WORK INSTRUCTIONS » Search the records below for the word "setup" and show every line where it occurs.

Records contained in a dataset
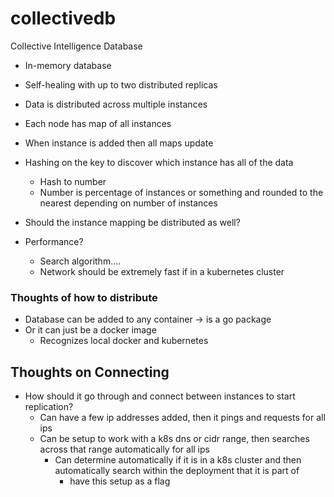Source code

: # collectivedb
Collective Intelligence Database


- In-memory database
- Self-healing with up to two distributed replicas
- Data is distributed across multiple instances

- Each node has map of all instances
- When instance is added then all maps update
- Hashing on the key to discover which instance has all of the data
    - Hash to number
    - Number is percentage of instances or something and rounded to the nearest depending on number of instances

- Should the instance mapping be distributed as well?
- Performance?
    - Search algorithm....
    - Network should be extremely fast if in a kubernetes cluster 

### Thoughts of how to distribute
- Database can be added to any container -> is a go package
- Or it can just be a docker image
    - Recognizes local docker and kubernetes

## Thoughts on Connecting
- How should it go through and connect between instances to start replication?
  - Can have a few ip addresses added, then it pings and requests for all ips
  - Can be setup to work with a k8s dns or cidr range, then searches across that range automatically for all ips
    - Can determine automatically if it is in a k8s cluster and then automatically search within the deployment that it is part of
      - have this setup as a flag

WRITTEN ANSWER »
  - Can be setup to work with a k8s dns or cidr range, then searches across that range automatically for all ips
      - have this setup as a flag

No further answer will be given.